### Task objective:
Take every record and write it out again exactly, with no images included.

### Given data:
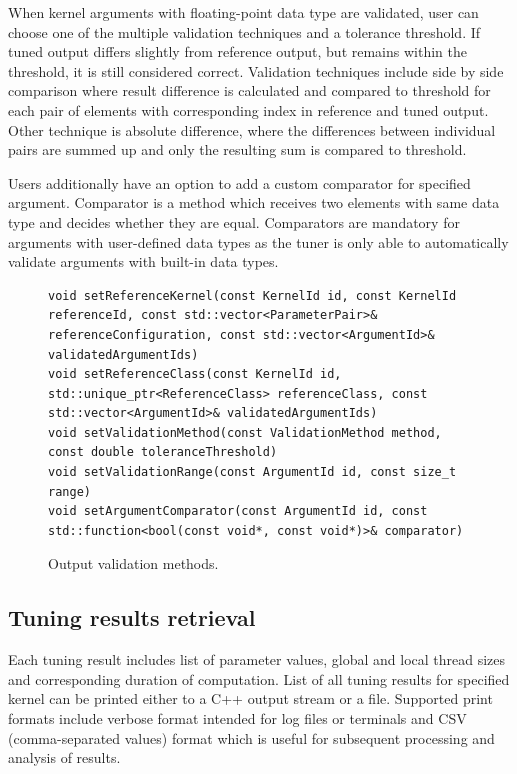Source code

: \documentclass
[
    digital, %
    oneside, %
    table, %
    nolof, %
    nolot, %
    nocover %
]{fithesis3}
\begin{document}
When kernel arguments with floating-point data type are validated, user can choose one of the multiple validation techniques and a tolerance threshold.
If tuned output differs slightly from reference output, but remains within the threshold, it is still considered correct. Validation techniques include
side by side comparison where result difference is calculated and compared to threshold for each pair of elements with corresponding index in reference
and tuned output. Other technique is absolute difference, where the differences between individual pairs are summed up and only the resulting sum is
compared to threshold.

Users additionally have an option to add a custom comparator for specified argument. Comparator is a method which receives two elements with same data
type and decides whether they are equal. Comparators are mandatory for arguments with user-defined data types as the tuner is only able to automatically
validate arguments with built-in data types.

\begin{figure}
\begin{adjustwidth}{-1cm}{-1cm}
\begin{lstlisting}
void setReferenceKernel(const KernelId id, const KernelId referenceId, const std::vector<ParameterPair>& referenceConfiguration, const std::vector<ArgumentId>& validatedArgumentIds)
void setReferenceClass(const KernelId id, std::unique_ptr<ReferenceClass> referenceClass, const std::vector<ArgumentId>& validatedArgumentIds)
void setValidationMethod(const ValidationMethod method, const double toleranceThreshold)
void setValidationRange(const ArgumentId id, const size_t range)
void setArgumentComparator(const ArgumentId id, const std::function<bool(const void*, const void*)>& comparator)
\end{lstlisting}
\caption{Output validation methods.}
\label{ktt-validation-methods}
\end{adjustwidth}
\end{figure}

\subsection{Tuning results retrieval}
Each tuning result includes list of parameter values, global and local thread sizes and corresponding duration of computation. List of all tuning
results for specified kernel can be printed either to a C++ output stream or a file. Supported print formats include verbose format intended for log
files or terminals and CSV (comma-separated values) format which is useful for subsequent processing and analysis of results.
\end{document}
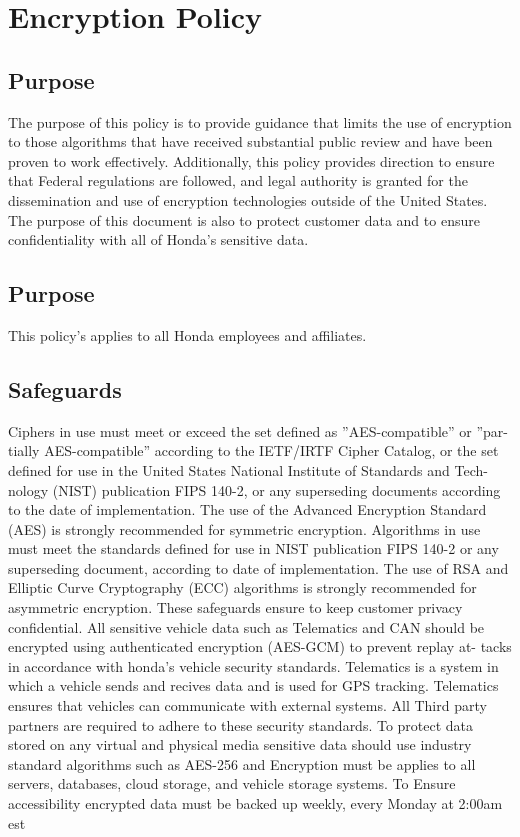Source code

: \documentclass[12pt]{report}
\begin{document}
\chapter{Encryption Policy}

\section{Purpose}

The purpose of this policy is to provide guidance that limits the use of encryption
to those algorithms that have received substantial public review and have been
proven to work effectively. Additionally, this policy provides direction to ensure
that Federal regulations are followed, and legal authority is granted for the
dissemination and use of encryption technologies outside of the United States.
The purpose of this document is also to protect customer data and to ensure
confidentiality with all of Honda’s sensitive data.

\section{Purpose}
This policy’s applies to all Honda employees and affiliates.

\section{Safeguards}
Ciphers in use must meet or exceed the set defined as ”AES-compatible” or ”par-
tially AES-compatible” according to the IETF/IRTF Cipher Catalog, or the set
defined for use in the United States National Institute of Standards and Tech-
nology (NIST) publication FIPS 140-2, or any superseding documents according
to the date of implementation. The use of the Advanced Encryption Standard
(AES) is strongly recommended for symmetric encryption. Algorithms in use
must meet the standards defined for use in NIST publication FIPS 140-2 or any
superseding document, according to date of implementation. The use of RSA
and Elliptic Curve Cryptography (ECC) algorithms is strongly recommended
for asymmetric encryption. These safeguards ensure to keep customer privacy
confidential. All sensitive vehicle data such as Telematics and CAN should be
encrypted using authenticated encryption (AES-GCM) to prevent replay at-
tacks in accordance with honda’s vehicle security standards. Telematics is a
system in which a vehicle sends and recives data and is used for GPS tracking.
Telematics ensures that vehicles can communicate with external systems. All
Third party partners are required to adhere to these security standards. To
protect data stored on any virtual and physical media sensitive data should use
industry standard algorithms such as AES-256 and Encryption must be applies
to all servers, databases, cloud storage, and vehicle storage systems. To Ensure
accessibility encrypted data must be backed up weekly, every Monday at 2:00am
est
\end{document}
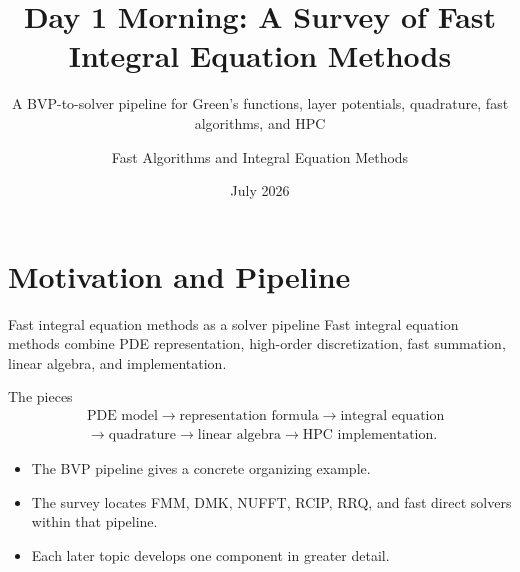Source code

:\documentclass[aspectratio=169,11pt]{beamer}
\title{Day 1 Morning: A Survey of Fast Integral Equation Methods}
\subtitle{A BVP-to-solver pipeline for Green's functions, layer potentials, quadrature, fast algorithms, and HPC}
\author{Fast Algorithms and Integral Equation Methods}
\institute{AMSS Summer Course}
\date{July 2026}
\begin{document}
\begin{frame}
  \titlepage
\end{frame}

\section{Motivation and Pipeline}

\begin{frame}{Fast integral equation methods as a solver pipeline}
\small
Fast integral equation methods combine PDE representation, high-order
discretization, fast summation, linear algebra, and implementation.

\begin{block}{The pieces}
\[
\begin{aligned}
&\text{PDE model}
\rightarrow
\text{representation formula}
\rightarrow
\text{integral equation}\\
&\rightarrow
\text{quadrature}
\rightarrow
\text{linear algebra}
\rightarrow
\text{HPC implementation}.
\end{aligned}
\]
\end{block}

\footnotesize
\begin{itemize}\setlength{\itemsep}{0pt}
  \item The BVP pipeline gives a concrete organizing example.
  \item The survey locates FMM, DMK, NUFFT, RCIP, RRQ, and fast direct solvers
  within that pipeline.
  \item Each later topic develops one component in greater detail.
\end{itemize}
\end{frame}
\end{document}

### Your response:
Source code

: \documentclass
[
    digital, %
    oneside, %
    table, %
    nolof, %
    nolot, %
    nocover %
]{fithesis3}
\begin{document}
When kernel arguments with floating-point data type are validated, user can choose one of the multiple validation techniques and a tolerance threshold.
If tuned output differs slightly from reference output, but remains within the threshold, it is still considered correct. Validation techniques include
side by side comparison where result difference is calculated and compared to threshold for each pair of elements with corresponding index in reference
and tuned output. Other technique is absolute difference, where the differences between individual pairs are summed up and only the resulting sum is
compared to threshold.

Users additionally have an option to add a custom comparator for specified argument. Comparator is a method which receives two elements with same data
type and decides whether they are equal. Comparators are mandatory for arguments with user-defined data types as the tuner is only able to automatically
validate arguments with built-in data types.

\begin{figure}
\begin{adjustwidth}{-1cm}{-1cm}
\begin{lstlisting}
void setReferenceKernel(const KernelId id, const KernelId referenceId, const std::vector<ParameterPair>& referenceConfiguration, const std::vector<ArgumentId>& validatedArgumentIds)
void setReferenceClass(const KernelId id, std::unique_ptr<ReferenceClass> referenceClass, const std::vector<ArgumentId>& validatedArgumentIds)
void setValidationMethod(const ValidationMethod method, const double toleranceThreshold)
void setValidationRange(const ArgumentId id, const size_t range)
void setArgumentComparator(const ArgumentId id, const std::function<bool(const void*, const void*)>& comparator)
\end{lstlisting}
\caption{Output validation methods.}
\label{ktt-validation-methods}
\end{adjustwidth}
\end{figure}

\subsection{Tuning results retrieval}
Each tuning result includes list of parameter values, global and local thread sizes and corresponding duration of computation. List of all tuning
results for specified kernel can be printed either to a C++ output stream or a file. Supported print formats include verbose format intended for log
files or terminals and CSV (comma-separated values) format which is useful for subsequent processing and analysis of results.
\end{document}
Source code

: \documentclass[12pt]{report}
\begin{document}
\chapter{Encryption Policy}

\section{Purpose}

The purpose of this policy is to provide guidance that limits the use of encryption
to those algorithms that have received substantial public review and have been
proven to work effectively. Additionally, this policy provides direction to ensure
that Federal regulations are followed, and legal authority is granted for the
dissemination and use of encryption technologies outside of the United States.
The purpose of this document is also to protect customer data and to ensure
confidentiality with all of Honda’s sensitive data.

\section{Purpose}
This policy’s applies to all Honda employees and affiliates.

\section{Safeguards}
Ciphers in use must meet or exceed the set defined as ”AES-compatible” or ”par-
tially AES-compatible” according to the IETF/IRTF Cipher Catalog, or the set
defined for use in the United States National Institute of Standards and Tech-
nology (NIST) publication FIPS 140-2, or any superseding documents according
to the date of implementation. The use of the Advanced Encryption Standard
(AES) is strongly recommended for symmetric encryption. Algorithms in use
must meet the standards defined for use in NIST publication FIPS 140-2 or any
superseding document, according to date of implementation. The use of RSA
and Elliptic Curve Cryptography (ECC) algorithms is strongly recommended
for asymmetric encryption. These safeguards ensure to keep customer privacy
confidential. All sensitive vehicle data such as Telematics and CAN should be
encrypted using authenticated encryption (AES-GCM) to prevent replay at-
tacks in accordance with honda’s vehicle security standards. Telematics is a
system in which a vehicle sends and recives data and is used for GPS tracking.
Telematics ensures that vehicles can communicate with external systems. All
Third party partners are required to adhere to these security standards. To
protect data stored on any virtual and physical media sensitive data should use
industry standard algorithms such as AES-256 and Encryption must be applies
to all servers, databases, cloud storage, and vehicle storage systems. To Ensure
accessibility encrypted data must be backed up weekly, every Monday at 2:00am
est
\end{document}
Source code

:\documentclass[aspectratio=169,11pt]{beamer}
\title{Day 1 Morning: A Survey of Fast Integral Equation Methods}
\subtitle{A BVP-to-solver pipeline for Green's functions, layer potentials, quadrature, fast algorithms, and HPC}
\author{Fast Algorithms and Integral Equation Methods}
\institute{AMSS Summer Course}
\date{July 2026}
\begin{document}
\begin{frame}
  \titlepage
\end{frame}

\section{Motivation and Pipeline}

\begin{frame}{Fast integral equation methods as a solver pipeline}
\small
Fast integral equation methods combine PDE representation, high-order
discretization, fast summation, linear algebra, and implementation.

\begin{block}{The pieces}
\[
\begin{aligned}
&\text{PDE model}
\rightarrow
\text{representation formula}
\rightarrow
\text{integral equation}\\
&\rightarrow
\text{quadrature}
\rightarrow
\text{linear algebra}
\rightarrow
\text{HPC implementation}.
\end{aligned}
\]
\end{block}

\footnotesize
\begin{itemize}\setlength{\itemsep}{0pt}
  \item The BVP pipeline gives a concrete organizing example.
  \item The survey locates FMM, DMK, NUFFT, RCIP, RRQ, and fast direct solvers
  within that pipeline.
  \item Each later topic develops one component in greater detail.
\end{itemize}
\end{frame}
\end{document}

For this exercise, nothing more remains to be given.